## What the task requires
Apart from the pictures, every record here must be copied word for word.

## Given records
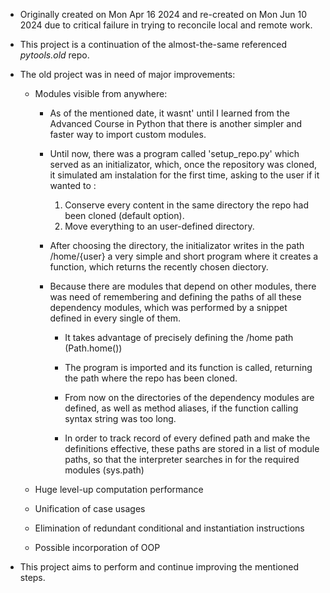 * Originally created on Mon Apr 16 2024 and re-created on Mon Jun 10 2024
  due to critical failure in trying to reconcile local and remote work.
* This project is a continuation of the almost-the-same
  referenced *pytools.old* repo.
  
* The old project was in need of major improvements:
	- Modules visible from anywhere:

    	- As of the mentioned date, it wasnt' until I learned from the Advanced Course in Python
	      that there is another simpler and faster way to import custom modules.
    	- Until now, there was a program called 'setup_repo.py' which served as an initializator,
	      which, once the repository was cloned, it simulated am instalation for the first time,
    	  asking to the user if it wanted to :

			1. Conserve every content in the same directory the repo had been cloned
			   (default option).
			2. Move everything to an user-defined directory.
	
		- After choosing the directory, the initializator writes in the path /home/{user}
		  a very simple and short program where it creates a function, which returns the 
		  recently chosen diectory.
	
		- Because there are modules that depend on other modules, there was need of 
		  remembering and defining the paths of all these dependency modules, which 
		  was performed by a snippet defined in every single of them.

			- It takes advantage of precisely defining the /home path (Path.home())
			- The program is imported and its function is called, returning the path
			  where the repo has been cloned.
			- From now on the directories of the dependency modules are defined,
			  as well as method aliases, if the function calling syntax string was too long.

			- In order to track record of every defined path and make the definitions effective,
			  these paths are stored in a list of module paths, so that the interpreter searches 
			  in for the required modules (sys.path)

	- Huge level-up computation performance
	- Unification of case usages
	- Elimination of redundant conditional and instantiation instructions
	- Possible incorporation of OOP

* This project aims to perform and continue improving the mentioned steps.
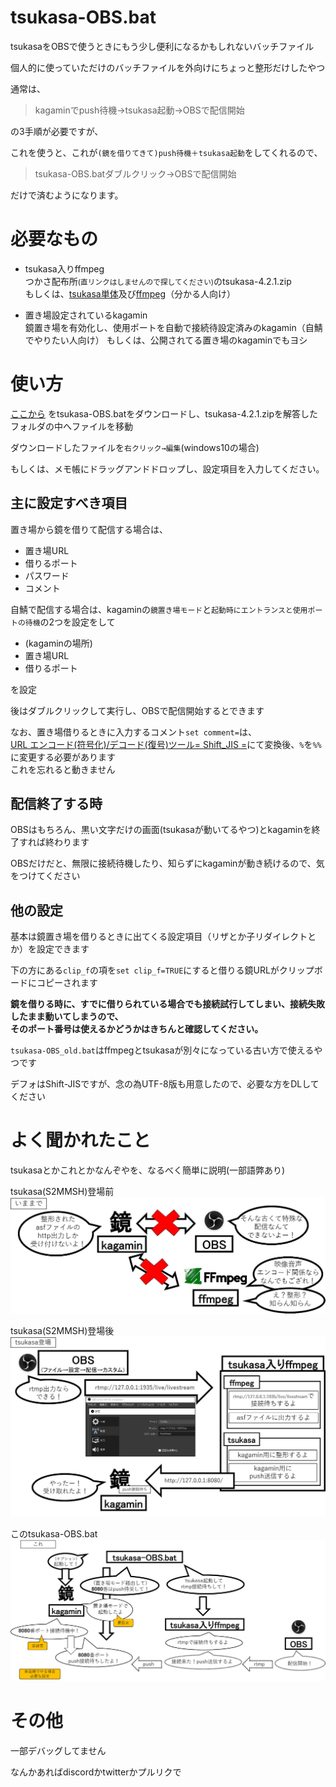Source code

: # tsukasa-OBS.bat

tsukasaをOBSで使うときにもう少し便利になるかもしれないバッチファイル

個人的に使っていただけのバッチファイルを外向けにちょっと整形だけしたやつ

通常は、
> kagaminでpush待機→tsukasa起動→OBSで配信開始

の3手順が必要ですが、

これを使うと、これが`(鏡を借りてきて)push待機＋tsukasa起動`をしてくれるので、
> tsukasa-OBS.batダブルクリック→OBSで配信開始

だけで済むようになります。

# 必要なもの

- tsukasa入りffmpeg  
つかさ配布所<small>(直リンクはしませんので探してください)</small>のtsukasa-4.2.1.zip  
もしくは、[tsukasa単体](https://github.com/shinji3/tsukasa.exe)及び[ffmpeg](https://www.ffmpeg.org/)（分かる人向け）

- 置き場設定されているkagamin  
鏡置き場を有効化し、使用ポートを自動で接続待設定済みのkagamin（自鯖でやりたい人向け）
もしくは、公開されてる置き場のkagaminでもヨシ

# 使い方

[ここから](https://github.com/meto4d/tsukasa-OBS.bat/releases)
をtsukasa-OBS.batをダウンロードし、tsukasa-4.2.1.zipを解答したフォルダの中へファイルを移動

ダウンロードしたファイルを`右クリック→編集`(windows10の場合)  

もしくは、メモ帳にドラッグアンドドロップし、設定項目を入力してください。

## 主に設定すべき項目
置き場から鏡を借りて配信する場合は、
- 置き場URL
- 借りるポート
- パスワード
- コメント

自鯖で配信する場合は、kagaminの`鏡置き場モード`と`起動時にエントランスと使用ポートの待機`の2つを設定をして
- (kagaminの場所)
- 置き場URL
- 借りるポート

を設定

後はダブルクリックして実行し、OBSで配信開始するとできます

なお、置き場借りるときに入力するコメント`set comment=`は、  
[URL エンコード(符号化)/デコード(復号)ツール= Shift_JIS =](https://www.benricho.org/moji_conv/16-URLencode_Shift_JIS.html)にて変換後、`%`を`%%`に変更する必要があります  
これを忘れると動きません

## 配信終了する時
OBSはもちろん、黒い文字だけの画面(tsukasaが動いてるやつ)とkagaminを終了すれば終わります

OBSだけだと、無限に接続待機したり、知らずにkagaminが動き続けるので、気をつけてください

## 他の設定
基本は鏡置き場を借りるときに出てくる設定項目（リザとか子リダイレクトとか）を設定できます

下の方にある`clip_f`の項を`set clip_f=TRUE`にすると借りる鏡URLがクリップボードにコピーされます

<b>鏡を借りる時に、すでに借りられている場合でも接続試行してしまい、接続失敗したまま動いてしまうので、  
そのポート番号は使えるかどうかはきちんと確認してください。</b>

`tsukasa-OBS_old.bat`はffmpegとtsukasaが別々になっている古い方で使えるやつです

デフォはShift-JISですが、念の為UTF-8版も用意したので、必要な方をDLしてください

# よく聞かれたこと
tsukasaとかこれとかなんぞやを、なるべく簡単に説明(一部語弊あり)  

tsukasa(S2MMSH)登場前  
![従来](image/conven_tsukasa.jpg)

tsukasa(S2MMSH)登場後  
![今](image/tsukasa_release.jpg)

このtsukasa-OBS.bat  
![これ](image/this.jpg)

# その他

一部デバッグしてません  

なんかあればdiscordかtwitterかプルリクで

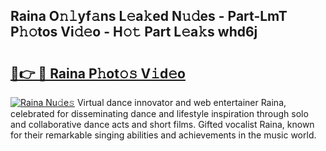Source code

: ## Raina O𝚗𝚕yf𝚊ns L𝚎a𝚔ed N𝚞𝚍es - Part-LmT P𝚑𝚘tos Vi𝚍𝚎o - H𝚘𝚝 Part L𝚎a𝚔s whd6j

# <h2><a href="http://kf46ce2.oniu.top/?m=Raina">🔗👉 🔴 Raina P𝚑ot𝚘𝚜 V𝚒d𝚎o</a></h2>

[![Raina Nu𝚍e𝚜](https://i.imgur.com/0qMVB7G.gif)](http://kf46ce2.oniu.top/?m=Raina)
Virtual dance innovator and web entertainer Raina, celebrated for disseminating dance and lifestyle inspiration through solo and collaborative dance acts and short films. Gifted vocalist Raina, known for their remarkable singing abilities and achievements in the music world.  
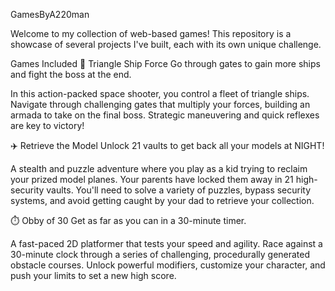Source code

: GamesByA220man


Welcome to my collection of web-based games! This repository is a showcase of several projects I've built, each with its own unique challenge.

Games Included
🚀 Triangle Ship Force
Go through gates to gain more ships and fight the boss at the end.

In this action-packed space shooter, you control a fleet of triangle ships. Navigate through challenging gates that multiply your forces, building an armada to take on the final boss. Strategic maneuvering and quick reflexes are key to victory!

✈️ Retrieve the Model
Unlock 21 vaults to get back all your models at NIGHT!

A stealth and puzzle adventure where you play as a kid trying to reclaim your prized model planes. Your parents have locked them away in 21 high-security vaults. You'll need to solve a variety of puzzles, bypass security systems, and avoid getting caught by your dad to retrieve your collection.

⏱️ Obby of 30
Get as far as you can in a 30-minute timer.

A fast-paced 2D platformer that tests your speed and agility. Race against a 30-minute clock through a series of challenging, procedurally generated obstacle courses. Unlock powerful modifiers, customize your character, and push your limits to set a new high score.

## Task answer
 * Originally created on Mon Apr 16 2024 and re-created on Mon Jun 10 2024
  due to critical failure in trying to reconcile local and remote work.
* This project is a continuation of the almost-the-same
  referenced *pytools.old* repo.
  
* The old project was in need of major improvements:
	- Modules visible from anywhere:

    	- As of the mentioned date, it wasnt' until I learned from the Advanced Course in Python
	      that there is another simpler and faster way to import custom modules.
    	- Until now, there was a program called 'setup_repo.py' which served as an initializator,
	      which, once the repository was cloned, it simulated am instalation for the first time,
    	  asking to the user if it wanted to :

			1. Conserve every content in the same directory the repo had been cloned
			   (default option).
			2. Move everything to an user-defined directory.
	
		- After choosing the directory, the initializator writes in the path /home/{user}
		  a very simple and short program where it creates a function, which returns the 
		  recently chosen diectory.
	
		- Because there are modules that depend on other modules, there was need of 
		  remembering and defining the paths of all these dependency modules, which 
		  was performed by a snippet defined in every single of them.

			- It takes advantage of precisely defining the /home path (Path.home())
			- The program is imported and its function is called, returning the path
			  where the repo has been cloned.
			- From now on the directories of the dependency modules are defined,
			  as well as method aliases, if the function calling syntax string was too long.

			- In order to track record of every defined path and make the definitions effective,
			  these paths are stored in a list of module paths, so that the interpreter searches 
			  in for the required modules (sys.path)

	- Huge level-up computation performance
	- Unification of case usages
	- Elimination of redundant conditional and instantiation instructions
	- Possible incorporation of OOP

* This project aims to perform and continue improving the mentioned steps.
Source code

: # tsukasa-OBS.bat

tsukasaをOBSで使うときにもう少し便利になるかもしれないバッチファイル

個人的に使っていただけのバッチファイルを外向けにちょっと整形だけしたやつ

通常は、
> kagaminでpush待機→tsukasa起動→OBSで配信開始

の3手順が必要ですが、

これを使うと、これが`(鏡を借りてきて)push待機＋tsukasa起動`をしてくれるので、
> tsukasa-OBS.batダブルクリック→OBSで配信開始

だけで済むようになります。

# 必要なもの

- tsukasa入りffmpeg  
つかさ配布所<small>(直リンクはしませんので探してください)</small>のtsukasa-4.2.1.zip  
もしくは、[tsukasa単体](https://github.com/shinji3/tsukasa.exe)及び[ffmpeg](https://www.ffmpeg.org/)（分かる人向け）

- 置き場設定されているkagamin  
鏡置き場を有効化し、使用ポートを自動で接続待設定済みのkagamin（自鯖でやりたい人向け）
もしくは、公開されてる置き場のkagaminでもヨシ

# 使い方

[ここから](https://github.com/meto4d/tsukasa-OBS.bat/releases)
をtsukasa-OBS.batをダウンロードし、tsukasa-4.2.1.zipを解答したフォルダの中へファイルを移動

ダウンロードしたファイルを`右クリック→編集`(windows10の場合)  

もしくは、メモ帳にドラッグアンドドロップし、設定項目を入力してください。

## 主に設定すべき項目
置き場から鏡を借りて配信する場合は、
- 置き場URL
- 借りるポート
- パスワード
- コメント

自鯖で配信する場合は、kagaminの`鏡置き場モード`と`起動時にエントランスと使用ポートの待機`の2つを設定をして
- (kagaminの場所)
- 置き場URL
- 借りるポート

を設定

後はダブルクリックして実行し、OBSで配信開始するとできます

なお、置き場借りるときに入力するコメント`set comment=`は、  
[URL エンコード(符号化)/デコード(復号)ツール= Shift_JIS =](https://www.benricho.org/moji_conv/16-URLencode_Shift_JIS.html)にて変換後、`%`を`%%`に変更する必要があります  
これを忘れると動きません

## 配信終了する時
OBSはもちろん、黒い文字だけの画面(tsukasaが動いてるやつ)とkagaminを終了すれば終わります

OBSだけだと、無限に接続待機したり、知らずにkagaminが動き続けるので、気をつけてください

## 他の設定
基本は鏡置き場を借りるときに出てくる設定項目（リザとか子リダイレクトとか）を設定できます

下の方にある`clip_f`の項を`set clip_f=TRUE`にすると借りる鏡URLがクリップボードにコピーされます

<b>鏡を借りる時に、すでに借りられている場合でも接続試行してしまい、接続失敗したまま動いてしまうので、  
そのポート番号は使えるかどうかはきちんと確認してください。</b>

`tsukasa-OBS_old.bat`はffmpegとtsukasaが別々になっている古い方で使えるやつです

デフォはShift-JISですが、念の為UTF-8版も用意したので、必要な方をDLしてください

# よく聞かれたこと
tsukasaとかこれとかなんぞやを、なるべく簡単に説明(一部語弊あり)  

tsukasa(S2MMSH)登場前  
![従来](image/conven_tsukasa.jpg)

tsukasa(S2MMSH)登場後  
![今](image/tsukasa_release.jpg)

このtsukasa-OBS.bat  
![これ](image/this.jpg)

# その他

一部デバッグしてません  

なんかあればdiscordかtwitterかプルリクで

Source code

: ## Raina O𝚗𝚕yf𝚊ns L𝚎a𝚔ed N𝚞𝚍es - Part-LmT P𝚑𝚘tos Vi𝚍𝚎o - H𝚘𝚝 Part L𝚎a𝚔s whd6j

# <h2><a href="http://kf46ce2.oniu.top/?m=Raina">🔗👉 🔴 Raina P𝚑ot𝚘𝚜 V𝚒d𝚎o</a></h2>

[![Raina Nu𝚍e𝚜](https://i.imgur.com/0qMVB7G.gif)](http://kf46ce2.oniu.top/?m=Raina)
Virtual dance innovator and web entertainer Raina, celebrated for disseminating dance and lifestyle inspiration through solo and collaborative dance acts and short films. Gifted vocalist Raina, known for their remarkable singing abilities and achievements in the music world.  
Source code

: GamesByA220man


Welcome to my collection of web-based games! This repository is a showcase of several projects I've built, each with its own unique challenge.

Games Included
🚀 Triangle Ship Force
Go through gates to gain more ships and fight the boss at the end.

In this action-packed space shooter, you control a fleet of triangle ships. Navigate through challenging gates that multiply your forces, building an armada to take on the final boss. Strategic maneuvering and quick reflexes are key to victory!

✈️ Retrieve the Model
Unlock 21 vaults to get back all your models at NIGHT!

A stealth and puzzle adventure where you play as a kid trying to reclaim your prized model planes. Your parents have locked them away in 21 high-security vaults. You'll need to solve a variety of puzzles, bypass security systems, and avoid getting caught by your dad to retrieve your collection.

⏱️ Obby of 30
Get as far as you can in a 30-minute timer.

A fast-paced 2D platformer that tests your speed and agility. Race against a 30-minute clock through a series of challenging, procedurally generated obstacle courses. Unlock powerful modifiers, customize your character, and push your limits to set a new high score.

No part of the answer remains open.